***** Listed entries *****
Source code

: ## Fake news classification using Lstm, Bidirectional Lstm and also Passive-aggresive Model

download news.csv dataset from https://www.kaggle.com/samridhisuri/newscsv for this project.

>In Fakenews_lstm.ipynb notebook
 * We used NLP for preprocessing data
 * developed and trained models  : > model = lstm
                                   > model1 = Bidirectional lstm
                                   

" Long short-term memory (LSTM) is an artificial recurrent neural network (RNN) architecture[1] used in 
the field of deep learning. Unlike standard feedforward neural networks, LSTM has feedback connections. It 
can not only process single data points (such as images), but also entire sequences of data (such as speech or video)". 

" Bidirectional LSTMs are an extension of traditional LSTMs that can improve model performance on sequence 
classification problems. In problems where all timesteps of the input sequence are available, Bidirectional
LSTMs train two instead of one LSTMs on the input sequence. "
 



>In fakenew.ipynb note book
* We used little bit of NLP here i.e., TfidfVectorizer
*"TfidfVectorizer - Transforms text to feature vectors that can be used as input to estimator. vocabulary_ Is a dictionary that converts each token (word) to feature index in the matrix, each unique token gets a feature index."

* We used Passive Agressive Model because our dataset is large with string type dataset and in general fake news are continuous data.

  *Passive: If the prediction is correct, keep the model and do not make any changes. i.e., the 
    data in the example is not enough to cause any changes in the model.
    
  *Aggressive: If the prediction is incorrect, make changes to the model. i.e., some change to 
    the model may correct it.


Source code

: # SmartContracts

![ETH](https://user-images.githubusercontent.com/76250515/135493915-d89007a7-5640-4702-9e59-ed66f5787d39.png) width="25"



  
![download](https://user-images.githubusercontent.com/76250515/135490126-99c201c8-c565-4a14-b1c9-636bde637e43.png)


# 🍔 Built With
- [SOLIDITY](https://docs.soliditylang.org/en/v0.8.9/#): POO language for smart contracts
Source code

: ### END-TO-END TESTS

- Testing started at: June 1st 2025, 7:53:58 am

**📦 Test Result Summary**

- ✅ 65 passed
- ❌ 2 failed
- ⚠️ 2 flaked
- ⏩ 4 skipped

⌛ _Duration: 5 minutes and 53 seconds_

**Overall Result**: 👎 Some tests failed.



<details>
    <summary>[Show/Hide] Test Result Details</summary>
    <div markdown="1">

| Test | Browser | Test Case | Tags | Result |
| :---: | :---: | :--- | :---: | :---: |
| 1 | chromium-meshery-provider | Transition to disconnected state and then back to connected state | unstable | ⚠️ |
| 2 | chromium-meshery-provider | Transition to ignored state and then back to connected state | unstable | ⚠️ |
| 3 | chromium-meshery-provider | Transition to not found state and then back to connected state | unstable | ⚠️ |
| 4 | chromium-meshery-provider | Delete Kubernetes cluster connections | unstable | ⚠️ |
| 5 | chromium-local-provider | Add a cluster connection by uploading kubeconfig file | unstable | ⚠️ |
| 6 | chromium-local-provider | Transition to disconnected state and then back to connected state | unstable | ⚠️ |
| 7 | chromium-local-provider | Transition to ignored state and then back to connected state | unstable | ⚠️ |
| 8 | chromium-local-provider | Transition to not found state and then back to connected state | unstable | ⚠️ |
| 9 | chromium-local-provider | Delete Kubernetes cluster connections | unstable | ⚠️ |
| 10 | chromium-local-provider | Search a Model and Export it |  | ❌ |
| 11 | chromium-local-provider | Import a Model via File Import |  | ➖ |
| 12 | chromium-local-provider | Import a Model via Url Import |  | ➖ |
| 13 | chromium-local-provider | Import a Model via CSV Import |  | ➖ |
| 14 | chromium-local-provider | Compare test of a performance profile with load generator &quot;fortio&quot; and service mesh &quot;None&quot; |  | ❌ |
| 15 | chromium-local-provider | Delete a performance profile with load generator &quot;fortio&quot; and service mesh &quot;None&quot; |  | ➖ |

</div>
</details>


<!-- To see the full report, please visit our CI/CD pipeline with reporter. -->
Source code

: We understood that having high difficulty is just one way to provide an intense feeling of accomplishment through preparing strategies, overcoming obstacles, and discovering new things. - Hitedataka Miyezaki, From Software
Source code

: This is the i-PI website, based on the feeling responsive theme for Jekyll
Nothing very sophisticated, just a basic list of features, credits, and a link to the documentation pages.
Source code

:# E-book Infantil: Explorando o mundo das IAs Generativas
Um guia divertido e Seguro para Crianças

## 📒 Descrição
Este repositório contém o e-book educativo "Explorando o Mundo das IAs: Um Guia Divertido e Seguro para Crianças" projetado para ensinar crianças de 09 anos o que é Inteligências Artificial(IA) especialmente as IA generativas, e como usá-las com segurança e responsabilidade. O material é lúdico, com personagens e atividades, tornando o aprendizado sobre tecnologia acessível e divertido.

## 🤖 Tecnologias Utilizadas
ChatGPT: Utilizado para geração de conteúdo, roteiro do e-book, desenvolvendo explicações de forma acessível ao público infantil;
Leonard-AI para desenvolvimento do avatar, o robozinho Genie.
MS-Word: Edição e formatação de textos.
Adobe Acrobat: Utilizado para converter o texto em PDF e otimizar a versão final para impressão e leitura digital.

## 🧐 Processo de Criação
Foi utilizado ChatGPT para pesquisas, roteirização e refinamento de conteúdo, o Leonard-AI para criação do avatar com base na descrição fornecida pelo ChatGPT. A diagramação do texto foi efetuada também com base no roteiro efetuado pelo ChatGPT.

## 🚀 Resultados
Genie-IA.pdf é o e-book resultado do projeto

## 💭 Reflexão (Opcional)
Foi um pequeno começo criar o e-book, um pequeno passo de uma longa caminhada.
*****
◆ **What is needed**
Copy back the listing above exactly, but only from the line with "model = lstm" through the line with "- ✅ 65 passed", both ends included.

◆ **Exercise output**
 * developed and trained models  : > model = lstm
                                   > model1 = Bidirectional lstm
                                   

" Long short-term memory (LSTM) is an artificial recurrent neural network (RNN) architecture[1] used in 
the field of deep learning. Unlike standard feedforward neural networks, LSTM has feedback connections. It 
can not only process single data points (such as images), but also entire sequences of data (such as speech or video)". 

" Bidirectional LSTMs are an extension of traditional LSTMs that can improve model performance on sequence 
classification problems. In problems where all timesteps of the input sequence are available, Bidirectional
LSTMs train two instead of one LSTMs on the input sequence. "
 



>In fakenew.ipynb note book
* We used little bit of NLP here i.e., TfidfVectorizer
*"TfidfVectorizer - Transforms text to feature vectors that can be used as input to estimator. vocabulary_ Is a dictionary that converts each token (word) to feature index in the matrix, each unique token gets a feature index."

* We used Passive Agressive Model because our dataset is large with string type dataset and in general fake news are continuous data.

  *Passive: If the prediction is correct, keep the model and do not make any changes. i.e., the 
    data in the example is not enough to cause any changes in the model.
    
  *Aggressive: If the prediction is incorrect, make changes to the model. i.e., some change to 
    the model may correct it.


Source code

: # SmartContracts

![ETH](https://user-images.githubusercontent.com/76250515/135493915-d89007a7-5640-4702-9e59-ed66f5787d39.png) width="25"



  
![download](https://user-images.githubusercontent.com/76250515/135490126-99c201c8-c565-4a14-b1c9-636bde637e43.png)


# 🍔 Built With
- [SOLIDITY](https://docs.soliditylang.org/en/v0.8.9/#): POO language for smart contracts
Source code

: ### END-TO-END TESTS

- Testing started at: June 1st 2025, 7:53:58 am

**📦 Test Result Summary**

- ✅ 65 passed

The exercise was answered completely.